YOUR TASK:
For the string "subsubsection", find every matching line in the records and copy it.

Dataset entries
=== Section Start ===
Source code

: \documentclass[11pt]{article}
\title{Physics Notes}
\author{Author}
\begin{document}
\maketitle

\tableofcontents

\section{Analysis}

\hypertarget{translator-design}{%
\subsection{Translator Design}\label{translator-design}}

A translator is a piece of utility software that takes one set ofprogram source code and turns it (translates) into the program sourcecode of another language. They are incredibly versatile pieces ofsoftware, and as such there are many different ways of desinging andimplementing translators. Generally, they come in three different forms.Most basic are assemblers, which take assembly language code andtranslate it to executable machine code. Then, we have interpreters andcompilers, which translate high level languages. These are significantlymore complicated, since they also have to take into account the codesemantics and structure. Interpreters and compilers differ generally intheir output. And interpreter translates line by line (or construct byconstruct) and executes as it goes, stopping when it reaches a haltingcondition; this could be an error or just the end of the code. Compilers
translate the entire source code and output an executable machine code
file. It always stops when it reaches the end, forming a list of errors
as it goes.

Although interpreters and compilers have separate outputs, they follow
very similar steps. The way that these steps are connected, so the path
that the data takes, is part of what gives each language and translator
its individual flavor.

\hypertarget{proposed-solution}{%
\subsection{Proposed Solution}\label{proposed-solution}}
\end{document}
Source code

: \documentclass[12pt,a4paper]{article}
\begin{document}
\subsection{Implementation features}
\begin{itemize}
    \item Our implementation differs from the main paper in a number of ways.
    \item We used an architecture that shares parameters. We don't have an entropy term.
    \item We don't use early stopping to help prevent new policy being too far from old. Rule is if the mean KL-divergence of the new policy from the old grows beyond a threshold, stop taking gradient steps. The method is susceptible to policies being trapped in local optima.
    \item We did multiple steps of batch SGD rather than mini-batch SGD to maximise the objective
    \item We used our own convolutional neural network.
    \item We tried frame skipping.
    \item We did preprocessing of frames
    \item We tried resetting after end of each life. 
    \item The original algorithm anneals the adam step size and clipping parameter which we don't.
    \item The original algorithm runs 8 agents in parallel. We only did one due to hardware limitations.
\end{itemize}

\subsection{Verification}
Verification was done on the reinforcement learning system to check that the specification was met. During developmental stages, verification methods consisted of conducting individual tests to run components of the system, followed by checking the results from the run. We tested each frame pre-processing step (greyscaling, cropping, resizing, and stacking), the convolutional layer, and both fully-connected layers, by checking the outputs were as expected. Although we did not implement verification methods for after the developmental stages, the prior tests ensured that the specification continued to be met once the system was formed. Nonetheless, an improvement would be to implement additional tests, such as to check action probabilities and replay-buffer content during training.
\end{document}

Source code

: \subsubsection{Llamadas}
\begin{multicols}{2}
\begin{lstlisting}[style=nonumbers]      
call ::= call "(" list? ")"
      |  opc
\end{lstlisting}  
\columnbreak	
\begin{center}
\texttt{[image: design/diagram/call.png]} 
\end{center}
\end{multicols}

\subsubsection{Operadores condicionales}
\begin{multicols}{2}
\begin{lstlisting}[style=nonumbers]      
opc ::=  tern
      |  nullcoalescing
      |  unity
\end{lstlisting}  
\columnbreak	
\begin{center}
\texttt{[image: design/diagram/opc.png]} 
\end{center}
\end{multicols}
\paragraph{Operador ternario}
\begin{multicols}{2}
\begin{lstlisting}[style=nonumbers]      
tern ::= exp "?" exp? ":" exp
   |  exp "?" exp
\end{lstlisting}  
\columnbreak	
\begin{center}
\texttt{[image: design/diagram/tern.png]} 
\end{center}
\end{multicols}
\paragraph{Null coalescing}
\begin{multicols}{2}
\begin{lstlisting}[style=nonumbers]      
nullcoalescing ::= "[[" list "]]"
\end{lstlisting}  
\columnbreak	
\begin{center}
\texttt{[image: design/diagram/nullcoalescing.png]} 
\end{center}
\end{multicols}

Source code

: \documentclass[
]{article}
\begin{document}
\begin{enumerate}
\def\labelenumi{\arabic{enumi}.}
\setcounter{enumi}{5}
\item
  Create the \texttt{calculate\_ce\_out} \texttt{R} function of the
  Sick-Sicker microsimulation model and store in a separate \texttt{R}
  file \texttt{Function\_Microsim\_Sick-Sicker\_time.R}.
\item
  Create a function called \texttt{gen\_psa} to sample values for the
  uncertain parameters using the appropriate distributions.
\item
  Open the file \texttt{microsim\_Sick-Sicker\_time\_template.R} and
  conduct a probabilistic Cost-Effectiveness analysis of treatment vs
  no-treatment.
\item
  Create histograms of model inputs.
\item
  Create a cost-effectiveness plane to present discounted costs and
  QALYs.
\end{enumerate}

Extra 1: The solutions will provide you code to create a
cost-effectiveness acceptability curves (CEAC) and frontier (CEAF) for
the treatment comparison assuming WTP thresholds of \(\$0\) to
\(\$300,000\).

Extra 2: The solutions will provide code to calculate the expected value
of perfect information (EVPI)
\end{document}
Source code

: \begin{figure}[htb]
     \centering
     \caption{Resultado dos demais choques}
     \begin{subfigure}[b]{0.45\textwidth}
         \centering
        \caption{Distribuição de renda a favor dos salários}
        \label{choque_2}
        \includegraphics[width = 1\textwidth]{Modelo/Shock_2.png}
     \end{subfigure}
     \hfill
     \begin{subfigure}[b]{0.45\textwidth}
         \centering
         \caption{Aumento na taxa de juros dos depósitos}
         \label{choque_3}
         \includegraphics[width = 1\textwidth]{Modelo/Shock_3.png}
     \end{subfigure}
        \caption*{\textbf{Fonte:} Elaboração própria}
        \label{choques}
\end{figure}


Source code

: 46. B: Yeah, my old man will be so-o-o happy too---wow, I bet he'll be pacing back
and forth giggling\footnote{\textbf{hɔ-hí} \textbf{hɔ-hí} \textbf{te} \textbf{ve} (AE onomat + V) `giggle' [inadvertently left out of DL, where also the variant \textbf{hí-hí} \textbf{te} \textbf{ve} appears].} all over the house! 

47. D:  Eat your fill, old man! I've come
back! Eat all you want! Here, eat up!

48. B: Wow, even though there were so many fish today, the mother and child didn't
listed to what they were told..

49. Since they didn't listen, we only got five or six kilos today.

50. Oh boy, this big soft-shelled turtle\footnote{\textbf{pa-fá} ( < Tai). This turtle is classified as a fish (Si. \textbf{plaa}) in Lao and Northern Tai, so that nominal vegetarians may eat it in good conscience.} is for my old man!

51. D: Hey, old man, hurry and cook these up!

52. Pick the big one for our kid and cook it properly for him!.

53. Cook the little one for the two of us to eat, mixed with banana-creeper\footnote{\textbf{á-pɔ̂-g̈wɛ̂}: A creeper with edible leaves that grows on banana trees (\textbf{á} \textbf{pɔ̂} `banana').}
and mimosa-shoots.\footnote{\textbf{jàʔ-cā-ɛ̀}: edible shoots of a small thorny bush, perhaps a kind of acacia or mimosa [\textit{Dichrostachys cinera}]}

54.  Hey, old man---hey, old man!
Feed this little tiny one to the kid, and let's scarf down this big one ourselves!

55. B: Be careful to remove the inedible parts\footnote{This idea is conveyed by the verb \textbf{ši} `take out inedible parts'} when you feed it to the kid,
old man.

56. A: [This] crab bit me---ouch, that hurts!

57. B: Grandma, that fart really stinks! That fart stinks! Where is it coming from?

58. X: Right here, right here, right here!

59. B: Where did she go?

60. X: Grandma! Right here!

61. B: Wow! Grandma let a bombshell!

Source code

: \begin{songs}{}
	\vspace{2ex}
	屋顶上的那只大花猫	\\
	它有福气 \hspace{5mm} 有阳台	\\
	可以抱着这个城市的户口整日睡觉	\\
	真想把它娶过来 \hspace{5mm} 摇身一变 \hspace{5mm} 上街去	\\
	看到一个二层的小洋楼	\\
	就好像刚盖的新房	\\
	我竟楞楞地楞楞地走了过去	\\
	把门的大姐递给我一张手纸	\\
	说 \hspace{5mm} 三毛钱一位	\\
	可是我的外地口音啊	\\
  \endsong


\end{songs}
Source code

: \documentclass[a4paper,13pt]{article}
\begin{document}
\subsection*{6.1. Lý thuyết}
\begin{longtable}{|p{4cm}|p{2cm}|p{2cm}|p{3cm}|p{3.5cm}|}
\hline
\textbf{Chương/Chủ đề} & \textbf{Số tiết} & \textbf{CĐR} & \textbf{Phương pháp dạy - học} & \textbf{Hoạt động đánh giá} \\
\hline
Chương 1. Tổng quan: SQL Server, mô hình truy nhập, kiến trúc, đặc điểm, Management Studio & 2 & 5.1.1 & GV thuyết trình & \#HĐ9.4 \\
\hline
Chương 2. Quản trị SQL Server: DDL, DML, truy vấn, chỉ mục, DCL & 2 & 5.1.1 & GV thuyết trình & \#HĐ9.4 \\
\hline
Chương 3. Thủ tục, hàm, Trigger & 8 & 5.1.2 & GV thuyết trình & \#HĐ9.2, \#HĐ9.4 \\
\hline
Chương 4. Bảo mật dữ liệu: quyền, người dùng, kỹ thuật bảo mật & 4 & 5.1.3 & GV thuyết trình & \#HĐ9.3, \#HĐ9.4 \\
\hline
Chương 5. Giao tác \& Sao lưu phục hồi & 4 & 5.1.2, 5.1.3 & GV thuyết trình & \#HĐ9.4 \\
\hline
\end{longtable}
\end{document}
=== Section End ===
OUTPUT OF THE EXERCISE:
: \subsubsection{Llamadas}
\subsubsection{Operadores condicionales}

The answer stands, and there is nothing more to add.